(Source texts of formatted documents)

====

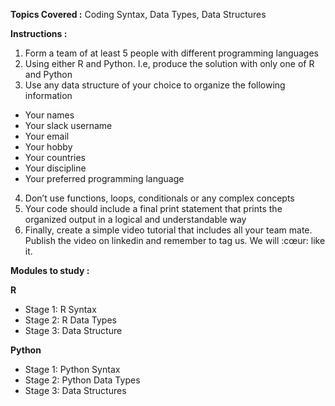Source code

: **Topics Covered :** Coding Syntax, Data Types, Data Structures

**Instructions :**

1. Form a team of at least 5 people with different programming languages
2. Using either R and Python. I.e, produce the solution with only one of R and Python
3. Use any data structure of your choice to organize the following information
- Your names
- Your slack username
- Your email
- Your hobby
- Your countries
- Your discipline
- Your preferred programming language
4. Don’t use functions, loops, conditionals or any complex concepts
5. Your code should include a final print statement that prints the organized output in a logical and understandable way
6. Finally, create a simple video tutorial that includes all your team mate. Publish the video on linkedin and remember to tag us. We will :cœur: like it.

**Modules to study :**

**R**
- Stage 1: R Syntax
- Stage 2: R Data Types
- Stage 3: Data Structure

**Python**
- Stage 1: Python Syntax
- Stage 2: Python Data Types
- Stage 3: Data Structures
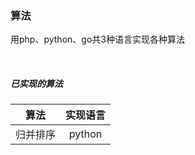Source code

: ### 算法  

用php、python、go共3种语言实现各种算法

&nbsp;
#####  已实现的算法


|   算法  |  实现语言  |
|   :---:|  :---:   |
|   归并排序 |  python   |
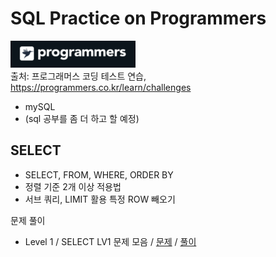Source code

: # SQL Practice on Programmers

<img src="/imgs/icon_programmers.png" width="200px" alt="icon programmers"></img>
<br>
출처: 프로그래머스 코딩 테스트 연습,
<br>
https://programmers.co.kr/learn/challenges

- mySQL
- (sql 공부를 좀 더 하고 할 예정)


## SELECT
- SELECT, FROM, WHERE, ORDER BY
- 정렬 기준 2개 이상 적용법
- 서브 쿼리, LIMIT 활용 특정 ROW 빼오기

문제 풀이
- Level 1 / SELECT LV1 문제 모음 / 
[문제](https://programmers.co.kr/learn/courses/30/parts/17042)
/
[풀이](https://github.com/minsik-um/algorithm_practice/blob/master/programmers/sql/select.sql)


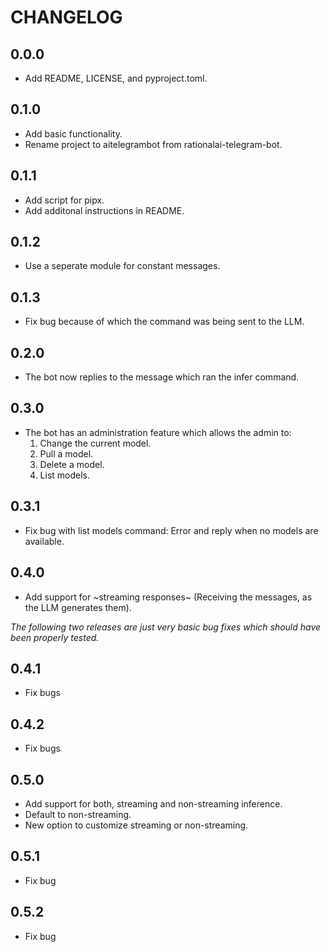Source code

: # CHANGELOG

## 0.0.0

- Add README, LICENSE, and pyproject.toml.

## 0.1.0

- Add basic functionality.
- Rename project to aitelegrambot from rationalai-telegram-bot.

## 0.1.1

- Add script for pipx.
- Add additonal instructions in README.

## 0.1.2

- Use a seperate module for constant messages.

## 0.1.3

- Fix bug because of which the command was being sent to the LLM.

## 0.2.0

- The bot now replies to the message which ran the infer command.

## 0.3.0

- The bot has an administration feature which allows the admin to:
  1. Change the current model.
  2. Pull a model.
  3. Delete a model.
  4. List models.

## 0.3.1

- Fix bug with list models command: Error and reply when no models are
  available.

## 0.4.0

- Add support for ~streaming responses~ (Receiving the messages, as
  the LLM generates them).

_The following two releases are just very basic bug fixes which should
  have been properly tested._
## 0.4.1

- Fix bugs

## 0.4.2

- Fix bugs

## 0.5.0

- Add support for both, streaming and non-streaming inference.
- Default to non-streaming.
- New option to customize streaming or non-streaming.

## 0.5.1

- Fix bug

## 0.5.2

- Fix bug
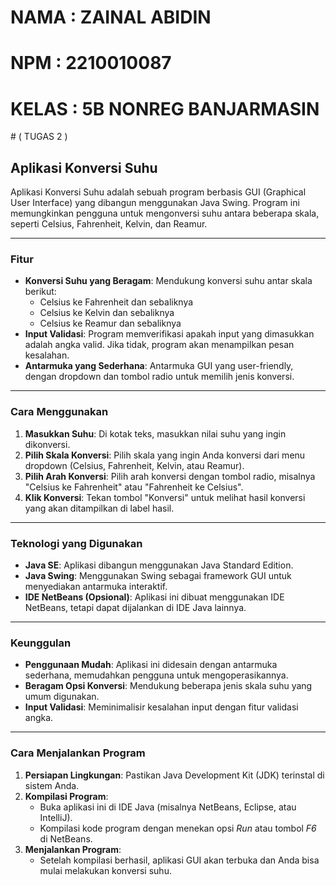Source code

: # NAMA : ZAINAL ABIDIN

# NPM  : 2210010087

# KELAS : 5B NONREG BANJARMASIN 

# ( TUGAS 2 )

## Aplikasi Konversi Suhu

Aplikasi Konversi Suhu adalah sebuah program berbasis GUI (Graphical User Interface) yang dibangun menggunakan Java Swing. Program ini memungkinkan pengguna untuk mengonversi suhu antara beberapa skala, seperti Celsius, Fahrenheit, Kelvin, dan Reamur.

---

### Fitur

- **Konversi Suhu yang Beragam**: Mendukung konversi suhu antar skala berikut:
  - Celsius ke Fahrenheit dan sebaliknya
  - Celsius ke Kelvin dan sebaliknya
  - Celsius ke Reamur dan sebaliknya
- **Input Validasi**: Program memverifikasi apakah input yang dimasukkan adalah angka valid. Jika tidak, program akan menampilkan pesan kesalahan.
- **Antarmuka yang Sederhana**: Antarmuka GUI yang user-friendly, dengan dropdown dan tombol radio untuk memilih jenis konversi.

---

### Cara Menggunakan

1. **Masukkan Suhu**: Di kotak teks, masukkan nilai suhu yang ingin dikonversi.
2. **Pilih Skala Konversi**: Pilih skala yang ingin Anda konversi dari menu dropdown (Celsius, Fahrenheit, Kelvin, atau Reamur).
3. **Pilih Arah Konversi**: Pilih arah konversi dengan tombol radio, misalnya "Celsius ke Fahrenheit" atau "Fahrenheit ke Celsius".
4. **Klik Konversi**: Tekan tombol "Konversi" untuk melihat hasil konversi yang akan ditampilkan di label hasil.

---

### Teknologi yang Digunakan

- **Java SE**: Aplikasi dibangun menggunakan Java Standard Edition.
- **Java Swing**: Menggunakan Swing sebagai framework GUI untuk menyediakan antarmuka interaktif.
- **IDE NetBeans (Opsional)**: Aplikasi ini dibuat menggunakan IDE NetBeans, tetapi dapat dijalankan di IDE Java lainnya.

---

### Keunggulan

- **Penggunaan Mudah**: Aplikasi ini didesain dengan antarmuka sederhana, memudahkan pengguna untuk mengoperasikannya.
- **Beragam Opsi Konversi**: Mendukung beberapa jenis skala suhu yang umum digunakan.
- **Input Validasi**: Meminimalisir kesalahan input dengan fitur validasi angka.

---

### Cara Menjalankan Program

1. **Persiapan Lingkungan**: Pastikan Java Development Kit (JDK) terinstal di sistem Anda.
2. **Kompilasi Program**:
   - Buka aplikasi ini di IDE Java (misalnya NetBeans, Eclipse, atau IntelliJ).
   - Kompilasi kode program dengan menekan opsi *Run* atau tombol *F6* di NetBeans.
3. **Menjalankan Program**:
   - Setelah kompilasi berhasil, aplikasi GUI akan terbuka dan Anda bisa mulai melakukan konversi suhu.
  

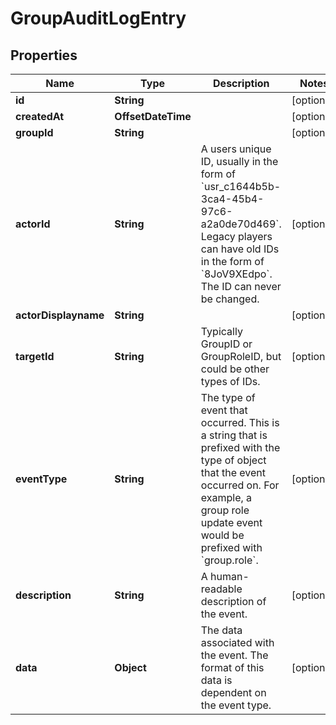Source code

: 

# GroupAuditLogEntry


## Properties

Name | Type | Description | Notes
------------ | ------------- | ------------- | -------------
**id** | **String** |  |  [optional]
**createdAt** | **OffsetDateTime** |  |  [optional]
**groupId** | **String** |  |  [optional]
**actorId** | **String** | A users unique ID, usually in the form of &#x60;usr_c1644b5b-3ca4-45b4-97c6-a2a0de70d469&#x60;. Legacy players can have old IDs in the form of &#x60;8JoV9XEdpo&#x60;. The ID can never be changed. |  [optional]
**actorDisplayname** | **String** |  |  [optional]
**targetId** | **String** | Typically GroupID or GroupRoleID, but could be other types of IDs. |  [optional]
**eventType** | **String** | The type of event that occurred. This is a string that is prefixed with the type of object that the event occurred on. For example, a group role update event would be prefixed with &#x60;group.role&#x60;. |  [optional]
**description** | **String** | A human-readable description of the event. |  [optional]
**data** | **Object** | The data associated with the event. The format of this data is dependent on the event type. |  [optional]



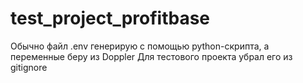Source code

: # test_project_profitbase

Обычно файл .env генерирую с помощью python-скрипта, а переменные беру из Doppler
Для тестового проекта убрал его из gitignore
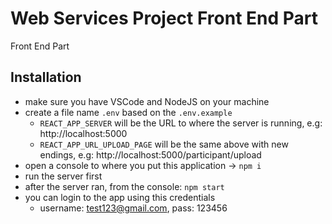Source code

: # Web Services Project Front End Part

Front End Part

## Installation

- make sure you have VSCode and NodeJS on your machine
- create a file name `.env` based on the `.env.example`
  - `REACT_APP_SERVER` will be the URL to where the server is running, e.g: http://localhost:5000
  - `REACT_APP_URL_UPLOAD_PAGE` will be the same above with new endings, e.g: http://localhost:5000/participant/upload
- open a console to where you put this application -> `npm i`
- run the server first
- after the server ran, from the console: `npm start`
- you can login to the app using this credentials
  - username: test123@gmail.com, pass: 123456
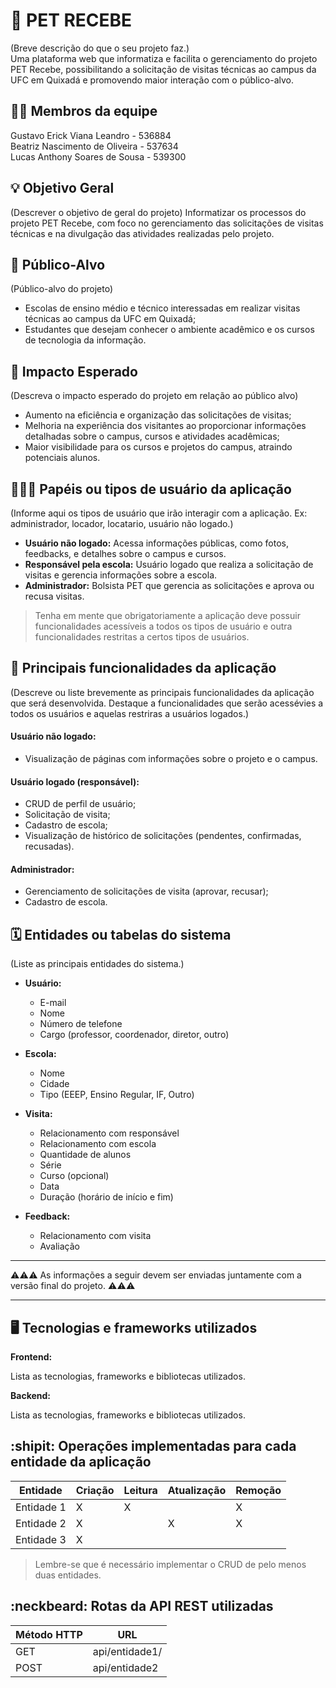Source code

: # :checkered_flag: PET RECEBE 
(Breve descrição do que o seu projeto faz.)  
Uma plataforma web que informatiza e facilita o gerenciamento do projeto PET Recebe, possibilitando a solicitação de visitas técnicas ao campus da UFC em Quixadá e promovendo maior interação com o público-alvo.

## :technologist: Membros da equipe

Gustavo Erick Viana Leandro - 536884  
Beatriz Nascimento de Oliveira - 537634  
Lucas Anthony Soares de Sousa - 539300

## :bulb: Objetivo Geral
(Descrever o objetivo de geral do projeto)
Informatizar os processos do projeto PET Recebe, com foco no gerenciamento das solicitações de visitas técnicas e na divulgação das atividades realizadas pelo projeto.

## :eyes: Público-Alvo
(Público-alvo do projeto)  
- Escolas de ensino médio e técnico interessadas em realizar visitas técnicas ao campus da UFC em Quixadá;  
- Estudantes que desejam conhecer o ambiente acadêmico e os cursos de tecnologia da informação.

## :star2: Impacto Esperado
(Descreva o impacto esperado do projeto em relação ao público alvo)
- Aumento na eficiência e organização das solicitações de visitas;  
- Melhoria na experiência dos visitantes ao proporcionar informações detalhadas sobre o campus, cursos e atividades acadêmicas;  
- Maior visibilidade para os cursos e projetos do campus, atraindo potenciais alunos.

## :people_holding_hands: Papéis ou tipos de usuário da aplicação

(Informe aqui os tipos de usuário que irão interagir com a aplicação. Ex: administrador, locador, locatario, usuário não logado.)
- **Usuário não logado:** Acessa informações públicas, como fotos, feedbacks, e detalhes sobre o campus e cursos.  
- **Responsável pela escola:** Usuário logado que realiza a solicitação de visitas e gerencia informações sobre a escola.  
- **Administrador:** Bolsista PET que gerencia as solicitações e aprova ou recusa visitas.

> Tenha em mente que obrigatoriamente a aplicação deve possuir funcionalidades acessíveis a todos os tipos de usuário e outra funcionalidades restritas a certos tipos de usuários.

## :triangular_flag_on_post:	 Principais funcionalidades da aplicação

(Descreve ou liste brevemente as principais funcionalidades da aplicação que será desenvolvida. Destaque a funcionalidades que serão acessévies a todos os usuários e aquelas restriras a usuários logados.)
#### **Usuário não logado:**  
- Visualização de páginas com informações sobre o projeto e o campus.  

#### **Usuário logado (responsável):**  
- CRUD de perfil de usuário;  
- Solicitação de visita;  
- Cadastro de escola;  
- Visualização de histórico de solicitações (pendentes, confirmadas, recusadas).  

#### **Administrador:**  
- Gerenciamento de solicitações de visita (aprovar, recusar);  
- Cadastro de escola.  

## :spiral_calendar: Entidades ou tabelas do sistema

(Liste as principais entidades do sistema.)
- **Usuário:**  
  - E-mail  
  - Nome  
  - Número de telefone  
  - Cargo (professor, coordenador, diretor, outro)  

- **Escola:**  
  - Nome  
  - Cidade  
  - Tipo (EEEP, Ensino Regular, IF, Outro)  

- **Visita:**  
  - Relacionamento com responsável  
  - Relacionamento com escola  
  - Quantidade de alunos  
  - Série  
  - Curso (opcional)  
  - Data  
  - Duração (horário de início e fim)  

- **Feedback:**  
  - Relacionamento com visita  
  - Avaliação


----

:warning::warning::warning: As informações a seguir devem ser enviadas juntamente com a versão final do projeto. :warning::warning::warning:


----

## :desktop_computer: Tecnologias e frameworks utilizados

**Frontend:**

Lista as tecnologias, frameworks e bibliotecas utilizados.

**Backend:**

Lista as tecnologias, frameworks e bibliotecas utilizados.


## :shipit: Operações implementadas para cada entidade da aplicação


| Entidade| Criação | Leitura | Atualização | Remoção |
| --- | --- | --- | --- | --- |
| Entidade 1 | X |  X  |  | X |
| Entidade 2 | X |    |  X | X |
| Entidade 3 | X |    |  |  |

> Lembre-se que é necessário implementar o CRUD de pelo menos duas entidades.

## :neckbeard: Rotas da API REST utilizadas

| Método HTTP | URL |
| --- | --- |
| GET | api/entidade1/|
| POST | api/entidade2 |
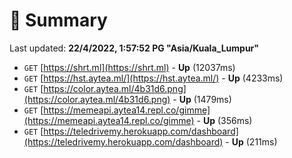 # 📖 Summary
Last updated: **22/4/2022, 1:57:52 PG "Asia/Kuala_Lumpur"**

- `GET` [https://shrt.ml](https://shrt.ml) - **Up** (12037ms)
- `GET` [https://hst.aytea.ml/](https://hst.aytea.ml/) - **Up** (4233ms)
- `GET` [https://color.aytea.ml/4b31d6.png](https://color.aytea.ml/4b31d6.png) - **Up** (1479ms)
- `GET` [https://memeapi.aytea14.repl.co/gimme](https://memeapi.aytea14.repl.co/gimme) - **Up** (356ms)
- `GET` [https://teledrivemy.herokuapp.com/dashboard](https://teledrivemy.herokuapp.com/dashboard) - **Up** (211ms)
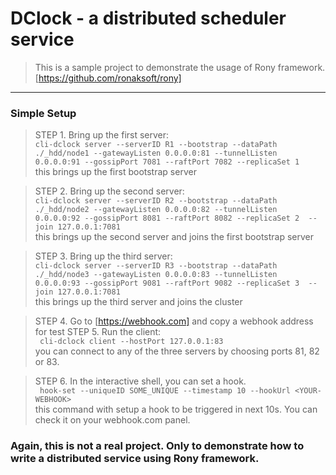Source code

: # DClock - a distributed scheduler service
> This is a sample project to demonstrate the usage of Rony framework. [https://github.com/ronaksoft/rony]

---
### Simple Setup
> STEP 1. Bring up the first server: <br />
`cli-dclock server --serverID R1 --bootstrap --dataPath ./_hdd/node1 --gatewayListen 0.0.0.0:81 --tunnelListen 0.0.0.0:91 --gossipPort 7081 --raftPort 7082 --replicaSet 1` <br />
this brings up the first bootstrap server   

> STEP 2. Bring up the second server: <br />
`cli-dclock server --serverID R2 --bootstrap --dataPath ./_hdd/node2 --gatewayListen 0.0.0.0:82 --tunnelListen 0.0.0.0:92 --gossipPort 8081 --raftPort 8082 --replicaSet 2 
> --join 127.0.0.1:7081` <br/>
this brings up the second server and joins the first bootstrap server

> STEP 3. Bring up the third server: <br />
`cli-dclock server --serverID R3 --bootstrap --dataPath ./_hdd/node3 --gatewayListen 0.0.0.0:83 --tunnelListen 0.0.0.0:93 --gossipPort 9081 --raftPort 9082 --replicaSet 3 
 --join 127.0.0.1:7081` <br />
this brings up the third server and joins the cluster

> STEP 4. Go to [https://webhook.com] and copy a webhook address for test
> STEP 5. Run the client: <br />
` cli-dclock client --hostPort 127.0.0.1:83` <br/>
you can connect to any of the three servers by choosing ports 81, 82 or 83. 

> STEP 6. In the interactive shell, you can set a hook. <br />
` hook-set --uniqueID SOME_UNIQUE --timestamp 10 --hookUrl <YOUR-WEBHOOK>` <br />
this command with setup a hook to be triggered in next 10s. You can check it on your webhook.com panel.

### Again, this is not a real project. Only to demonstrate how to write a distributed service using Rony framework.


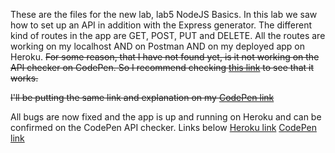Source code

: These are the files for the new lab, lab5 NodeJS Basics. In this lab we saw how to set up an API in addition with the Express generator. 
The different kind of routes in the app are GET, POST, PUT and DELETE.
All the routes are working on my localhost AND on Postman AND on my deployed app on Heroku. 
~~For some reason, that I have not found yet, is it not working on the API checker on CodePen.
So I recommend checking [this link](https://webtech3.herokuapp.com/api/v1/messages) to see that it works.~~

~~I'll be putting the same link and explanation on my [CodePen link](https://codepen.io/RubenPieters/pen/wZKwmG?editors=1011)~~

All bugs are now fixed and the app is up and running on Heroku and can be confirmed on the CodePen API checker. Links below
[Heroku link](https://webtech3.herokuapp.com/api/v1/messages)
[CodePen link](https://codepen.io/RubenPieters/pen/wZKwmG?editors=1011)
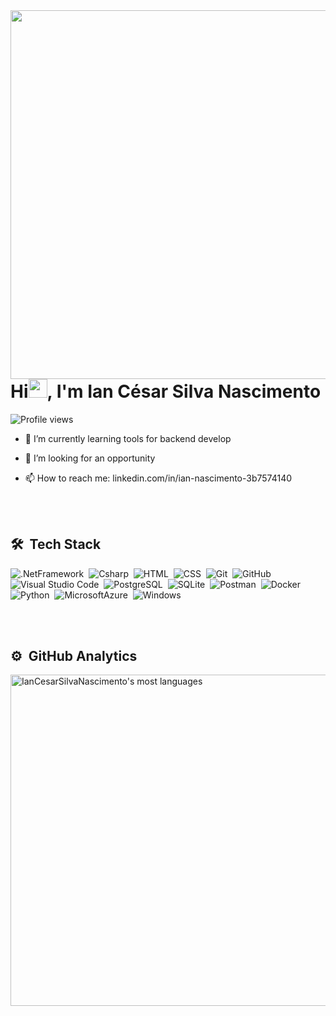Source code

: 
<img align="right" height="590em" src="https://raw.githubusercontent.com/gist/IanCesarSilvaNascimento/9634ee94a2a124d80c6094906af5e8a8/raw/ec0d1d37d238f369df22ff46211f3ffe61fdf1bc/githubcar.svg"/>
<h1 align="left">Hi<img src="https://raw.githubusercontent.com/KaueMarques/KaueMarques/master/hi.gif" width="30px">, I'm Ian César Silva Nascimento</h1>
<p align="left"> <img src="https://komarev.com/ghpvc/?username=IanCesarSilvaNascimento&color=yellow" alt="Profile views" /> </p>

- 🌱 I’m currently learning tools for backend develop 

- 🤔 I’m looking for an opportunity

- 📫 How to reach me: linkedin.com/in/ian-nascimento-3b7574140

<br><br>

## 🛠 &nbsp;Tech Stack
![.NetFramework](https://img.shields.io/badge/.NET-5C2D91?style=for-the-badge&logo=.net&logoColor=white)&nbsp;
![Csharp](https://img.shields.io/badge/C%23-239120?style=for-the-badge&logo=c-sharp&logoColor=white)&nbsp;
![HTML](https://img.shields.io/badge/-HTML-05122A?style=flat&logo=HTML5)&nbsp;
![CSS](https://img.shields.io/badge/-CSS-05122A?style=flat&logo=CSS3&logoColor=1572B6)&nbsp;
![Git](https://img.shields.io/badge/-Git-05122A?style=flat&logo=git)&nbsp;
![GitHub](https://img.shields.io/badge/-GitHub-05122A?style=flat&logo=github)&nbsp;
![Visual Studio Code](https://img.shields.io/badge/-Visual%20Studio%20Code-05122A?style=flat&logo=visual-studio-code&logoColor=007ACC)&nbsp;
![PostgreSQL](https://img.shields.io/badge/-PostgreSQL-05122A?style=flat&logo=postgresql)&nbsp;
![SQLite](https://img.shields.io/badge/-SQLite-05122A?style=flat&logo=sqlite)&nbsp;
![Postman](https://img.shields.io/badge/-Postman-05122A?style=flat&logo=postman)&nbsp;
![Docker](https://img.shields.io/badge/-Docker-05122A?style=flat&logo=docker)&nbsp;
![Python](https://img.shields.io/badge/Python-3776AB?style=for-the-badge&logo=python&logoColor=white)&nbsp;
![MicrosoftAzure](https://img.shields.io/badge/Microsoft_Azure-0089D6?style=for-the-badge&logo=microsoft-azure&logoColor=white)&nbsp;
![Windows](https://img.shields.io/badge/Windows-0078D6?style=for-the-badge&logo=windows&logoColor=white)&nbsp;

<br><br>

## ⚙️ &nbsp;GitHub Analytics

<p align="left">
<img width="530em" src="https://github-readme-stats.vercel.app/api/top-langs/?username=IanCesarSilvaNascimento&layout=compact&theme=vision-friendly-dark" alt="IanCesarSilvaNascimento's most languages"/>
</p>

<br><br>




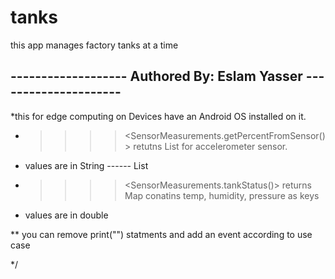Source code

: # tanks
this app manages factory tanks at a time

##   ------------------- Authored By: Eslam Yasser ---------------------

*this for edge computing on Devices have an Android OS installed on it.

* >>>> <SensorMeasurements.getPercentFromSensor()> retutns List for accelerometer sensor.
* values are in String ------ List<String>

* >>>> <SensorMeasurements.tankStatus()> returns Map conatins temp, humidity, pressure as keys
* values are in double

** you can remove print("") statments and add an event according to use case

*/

====

* _Activity_:
Give again exactly, and only, the lines above starting at the one with "4. Don’t use" and ending at the one with "- Stage 1: Python Syntax".

* _Your solution_:
4. Don’t use functions, loops, conditionals or any complex concepts
5. Your code should include a final print statement that prints the organized output in a logical and understandable way
6. Finally, create a simple video tutorial that includes all your team mate. Publish the video on linkedin and remember to tag us. We will :cœur: like it.

**Modules to study :**

**R**
- Stage 1: R Syntax
- Stage 2: R Data Types
- Stage 3: Data Structure

**Python**
- Stage 1: Python Syntax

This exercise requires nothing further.